Tools and resources for deploying narrative
Here’s some of what we’ve found to be helpful in a narrative deployment campaign.
Integrate rapid response and narrative practices:
Apply new narratives to crisis moments. Do scenario planning. Be ready for opportunities you may expect (and those you don’t).
Leverage emerging events to advance new narrative.
Develop a set of shared images and media (art, graphs, charts, audio and video clips, fonts, etc.).
Develop a set of discrete images and media that speak to unique organizational, coalition or individual identities.
Organize voices that already have large audiences/megaphones. This may include influencers or celebrities. But also people who speak to niche audiences through social media, newsletters, print media and online messaging.
Support emerging influencers.
Observe Together
Is your new narrative being adopted? Understanding the larger narrative landscape is key to being effective. Mapping before, during and after sustained efforts of narrative shift shows what is working and where to improve practice.
We use together quite intentionally here. This is the phase of narrative change strategy that includes measuring and interpreting impact, learning and understanding how to grow and sustain narrative over time.
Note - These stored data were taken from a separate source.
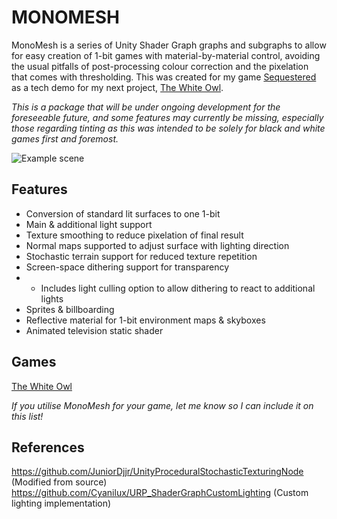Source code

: # MONOMESH
MonoMesh is a series of Unity Shader Graph graphs and subgraphs to allow for easy creation of 1-bit games with material-by-material control, avoiding the usual pitfalls of post-processing colour correction and the pixelation that comes with thresholding. This was created for my game [Sequestered](https://caladrius.itch.io/the-white-owl) as a tech demo for my next project, [The White Owl](https://caladrius.itch.io/sequestered).

*This is a package that will be under ongoing development for the foreseeable future, and some features may currently be missing, especially those regarding tinting as this was intended to be solely for black and white games first and foremost.*

![Example scene](https://img.itch.zone/aW1hZ2UvMTU4NTUzMC8xNDQ2Nzc3MC5wbmc=/original/4TwtcV.png)

## Features
- Conversion of standard lit surfaces to one 1-bit
- Main & additional light support
- Texture smoothing to reduce pixelation of final result
- Normal maps supported to adjust surface with lighting direction
- Stochastic terrain support for reduced texture repetition
- Screen-space dithering support for transparency
- - Includes light culling option to allow dithering to react to additional lights
- Sprites & billboarding
- Reflective material for 1-bit environment maps & skyboxes
- Animated television static shader

## Games
[The White Owl](https://caladrius.itch.io/the-white-owl)

*If you utilise MonoMesh for your game, let me know so I can include it on this list!*

## References
https://github.com/JuniorDjjr/UnityProceduralStochasticTexturingNode (Modified from source)
https://github.com/Cyanilux/URP_ShaderGraphCustomLighting (Custom lighting implementation)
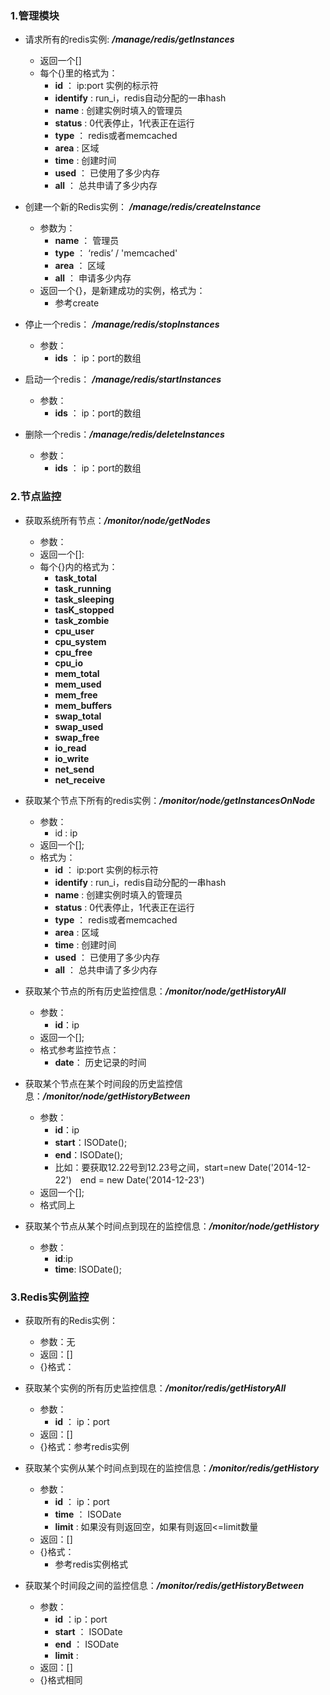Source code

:<h3>1.管理模块</h3>

 - 请求所有的redis实例: ***/manage/redis/getInstances***
	 - 返回一个[]
	 - 每个{}里的格式为：
		 - **id** ： ip:port 实例的标示符
		 - **identify** : run_i，redis自动分配的一串hash
		 - **name** : 创建实例时填入的管理员
		 - **status** : 0代表停止，1代表正在运行
		 - **type** ： redis或者memcached
		 - **area** : 区域
		 - **time** : 创建时间
		 - **used** ： 已使用了多少内存
		 - **all** ： 总共申请了多少内存

 - 创建一个新的Redis实例： ***/manage/redis/createInstance***
	 - 参数为：
		 - **name** ： 管理员
		 - **type** ： ‘redis’ / 'memcached'
		 - **area** ： 区域
		 - **all**  ： 申请多少内存
	 - 返回一个{}，是新建成功的实例，格式为：
	 	 - 参考create

 - 停止一个redis： ***/manage/redis/stopInstances***
	 - 参数：
		 - **ids** ： ip：port的数组
 
 - 启动一个redis： ***/manage/redis/startInstances***
	 - 参数：
		 - **ids** ： ip：port的数组

 - 删除一个redis：***/manage/redis/deleteInstances***
	 - 参数：
		 - **ids** ： ip：port的数组


<h3>2.节点监控</h3>

 - 获取系统所有节点：***/monitor/node/getNodes***
	 - 参数：
	 - 返回一个[]:
	 - 每个{}内的格式为：
		 - **task_total**
		 - **task_running**
		 - **task_sleeping**
		 - **tasK_stopped**
		 - **task_zombie**
		 - **cpu_user**
		 - **cpu_system**
		 - **cpu_free**
		 - **cpu_io**
		 - **mem_total**
		 - **mem_used**
		 - **mem_free**
		 - **mem_buffers**
		 - **swap_total**
		 - **swap_used**
		 - **swap_free**
		 - **io_read**
		 - **io_write**
		 - **net_send**
		 - **net_receive**

 - 获取某个节点下所有的redis实例：***/monitor/node/getInstancesOnNode***
	 - 参数：
		 - id : ip
	 - 返回一个[];
	 - 格式为：
		 - **id** ： ip:port 实例的标示符
		 - **identify** : run_i，redis自动分配的一串hash
		 - **name** : 创建实例时填入的管理员
		 - **status** : 0代表停止，1代表正在运行
		 - **type** ： redis或者memcached
		 - **area** : 区域
		 - **time** : 创建时间
		 - **used** ： 已使用了多少内存
		 - **all** ： 总共申请了多少内存

 - 获取某个节点的所有历史监控信息：***/monitor/node/getHistoryAll***
	 - 参数：
		 - **id**：ip
	 - 返回一个[];
	 - 格式参考监控节点：
		 - **date**： 历史记录的时间
 
 - 获取某个节点在某个时间段的历史监控信息：***/monitor/node/getHistoryBetween***
	 - 参数：
		 - **id**：ip
		 - **start**：ISODate();
		 - **end**：ISODate();
		 - 比如：要获取12.22号到12.23号之间，start=new Date('2014-12-22')　end = new Date('2014-12-23')
	 - 返回一个[];
	 - 格式同上
 
 - 获取某个节点从某个时间点到现在的监控信息：***/monitor/node/getHistory***
	 - 参数：
		 - **id**:ip
		 - **time**: ISODate();

<h3>3.Redis实例监控</h3>

 - 获取所有的Redis实例：
	 - 参数：无
	 - 返回：[]
	 - {}格式：


 - 获取某个实例的所有历史监控信息：***/monitor/redis/getHistoryAll***
	 - 参数：
		 - **id** ： ip：port
	 - 返回：[]
	 - {}格式：参考redis实例

 - 获取某个实例从某个时间点到现在的监控信息：***/monitor/redis/getHistory***
	 - 参数：
		 - **id** ： ip：port
		 - **time** ： ISODate
		 - **limit** : 如果没有则返回空，如果有则返回<=limit数量 
	 - 返回：[]
	 - {}格式：
		 - 参考redis实例格式

 - 获取某个时间段之间的监控信息：***/monitor/redis/getHistoryBetween***
	 - 参数：
		 - **id** ：ip：port
		 - **start** ： ISODate
		 - **end** ： ISODate
		 - **limit** : 
	 - 返回：[]
	 - {}格式相同
		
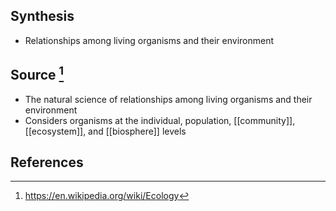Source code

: ## Synthesis
- Relationships among living organisms and their environment
## Source [^1]
- The natural science of relationships among living organisms and their environment
- Considers organisms at the individual, population, [[community]], [[ecosystem]], and [[biosphere]] levels
## References

[^1]: https://en.wikipedia.org/wiki/Ecology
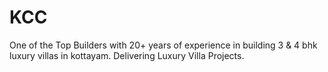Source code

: # KCC
One of the Top Builders with 20+ years of experience in building 3 &amp; 4 bhk luxury villas in kottayam. Delivering Luxury Villa Projects.
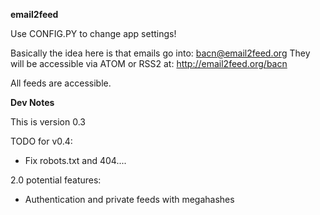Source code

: **email2feed**

Use CONFIG.PY to change app settings!

Basically the idea here is that emails go into:
    bacn@email2feed.org
They will be accessible via ATOM or RSS2 at:
    http://email2feed.org/bacn

All feeds are accessible.


**Dev Notes**

  This is version 0.3
  
  TODO for v0.4:
  * Fix robots.txt and 404....

    
2.0 potential features:  
  * Authentication and private feeds with megahashes    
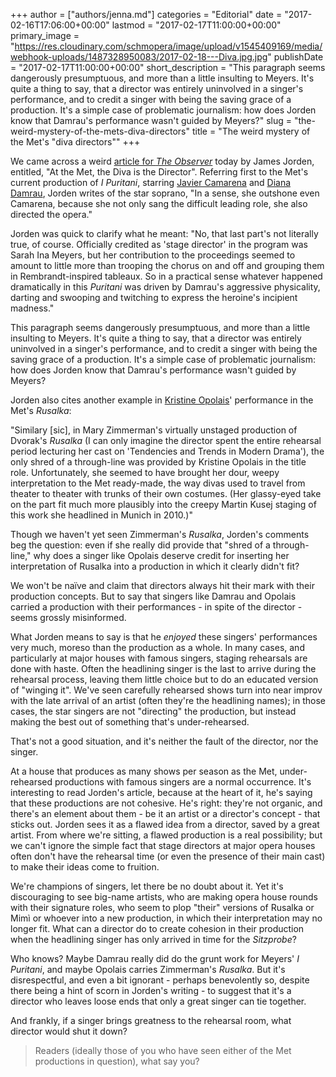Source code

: +++
author = ["authors/jenna.md"]
categories = "Editorial"
date = "2017-02-16T17:06:00+00:00"
lastmod = "2017-02-17T11:00:00+00:00"
primary_image = "https://res.cloudinary.com/schmopera/image/upload/v1545409169/media/webhook-uploads/1487328950083/2017-02-18---Diva.jpg.jpg"
publishDate = "2017-02-17T11:00:00+00:00"
short_description = "This paragraph seems dangerously presumptuous, and more than a little insulting to Meyers. It&#039;s quite a thing to say, that a director was entirely uninvolved in a singer&#039;s performance, and to credit a singer with being the saving grace of a production. It&#039;s a simple case of problematic journalism: how does Jorden know that Damrau&#039;s performance wasn&#039;t guided by Meyers?"
slug = "the-weird-mystery-of-the-mets-diva-directors"
title = "The weird mystery of the Met&#039;s &quot;diva directors&quot;"
+++

We came across a weird [article for *The Observer*](https://cdn.ampproject.org/c/observer.com/2017/02/met-review-opera-i-puritani/amp/) today by James Jorden, entitled, "At the Met, the Diva is the Director". Referring first to the Met's current production of *I Puritani*, starring [Javier Camarena](/scene/people/javier-camarena/) and [Diana Damrau](/scene/people/diana-damrau/), Jorden writes of the star soprano, "In a sense, she outshone even Camarena, because she not only sang the difficult leading role, she also directed the opera."

Jorden was quick to clarify what he meant: "No, that last part's not literally true, of course. Officially credited as 'stage director' in the program was Sarah Ina Meyers, but her contribution to the proceedings seemed to amount to little more than trooping the chorus on and off and grouping them in Rembrandt-inspired tableaux. So in a practical sense whatever happened dramatically in this *Puritani* was driven by Damrau's aggressive physicality, darting and swooping and twitching to express the heroine's incipient madness."

This paragraph seems dangerously presumptuous, and more than a little insulting to Meyers. It's quite a thing to say, that a director was entirely uninvolved in a singer's performance, and to credit a singer with being the saving grace of a production. It's a simple case of problematic journalism: how does Jorden know that Damrau's performance wasn't guided by Meyers?

Jorden also cites another example in [Kristine Opolais](/scene/people/kristine-opolais/)' performance in the Met's *Rusalka*:

"Similary [sic], in Mary Zimmerman's virtually unstaged production of Dvorak's *Rusalka* (I can only imagine the director spent the entire rehearsal period lecturing her cast on 'Tendencies and Trends in Modern Drama'), the only shred of a through-line was provided by Kristine Opolais in the title role. Unfortunately, she seemed to have brought her dour, weepy interpretation to the Met ready-made, the way divas used to travel from theater to theater with trunks of their own costumes. (Her glassy-eyed take on the part fit much more plausibly into the creepy Martin Kusej staging of this work she headlined in Munich in 2010.)"

Though we haven't yet seen Zimmerman's *Rusalka*, Jorden's comments beg the question: even if she really did provide that "shred of a through-line," why does a singer like Opolais deserve credit for inserting her interpretation of Rusalka into a production in which it clearly didn't fit?

We won't be naïve and claim that directors always hit their mark with their production concepts. But to say that singers like Damrau and Opolais carried a production with their performances - in spite of the director - seems grossly misinformed. 

What Jorden means to say is that he *enjoyed* these singers' performances very much, moreso than the production as a whole. In many cases, and particularly at major houses with famous singers, staging rehearsals are done with haste. Often the headlining singer is the last to arrive during the rehearsal process, leaving them little choice but to do an educated version of "winging it". We've seen carefully rehearsed shows turn into near improv with the late arrival of an artist (often they're the headlining names); in those cases, the star singers are not "directing" the production, but instead making the best out of something that's under-rehearsed. 

That's not a good situation, and it's neither the fault of the director, nor the singer.

At a house that produces as many shows per season as the Met, under-rehearsed productions with famous singers are a normal occurrence. It's interesting to read Jorden's article, because at the heart of it, he's saying that these productions are not cohesive. He's right: they're not organic, and there's an element about them - be it an artist or a director's concept - that sticks out. Jorden sees it as a flawed idea from a director, saved by a great artist. From where we're sitting, a flawed production is a real possibility; but we can't ignore the simple fact that stage directors at major opera houses often don't have the rehearsal time (or even the presence of their main cast) to make their ideas come to fruition.

We're champions of singers, let there be no doubt about it. Yet it's discouraging to see big-name artists, who are making opera house rounds with their signature roles, who seem to plop "their" versions of Rusalka or Mimì or whoever into a new production, in which their interpretation may no longer fit. What can a director do to create cohesion in their production when the headlining singer has only arrived in time for the *Sitzprobe*?

Who knows? Maybe Damrau really did do the grunt work for Meyers' *I Puritani*, and maybe Opolais carries Zimmerman's *Rusalka*. But it's disrespectful, and even a bit ignorant - perhaps benevolently so, despite there being a hint of scorn in Jorden's writing - to suggest that it's a director who leaves loose ends that only a great singer can tie together.

And frankly, if a singer brings greatness to the rehearsal room, what director would shut it down? 

>Readers (ideally those of you who have seen either of the Met productions in question), what say you?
Narrative change, as you may have inferred, happens collectively. A narrative is created, translated and deployed by coalitions, diverse voices, different interests and individuals. Each has their own experience, hopes and goals. Each will observe impact in different ways. Each will define success in individual ways.
Narrative is, ultimately, a shared project. It takes many different hands to weave a strong narrative. And it takes many hands to reach for, feel and describe the different stories that make up a narrative.
Observe Together is about measuring. But it’s not about individual success. It’s about impact but not about page views or shares. Campaigners and communicators come to narrative change with tool boxes full of apps, best practices and spreadsheets for evaluation and testing. We can open up these toolboxes but we shouldn’t be fixated on our hammer and nails just because we’re very good at pounding nails.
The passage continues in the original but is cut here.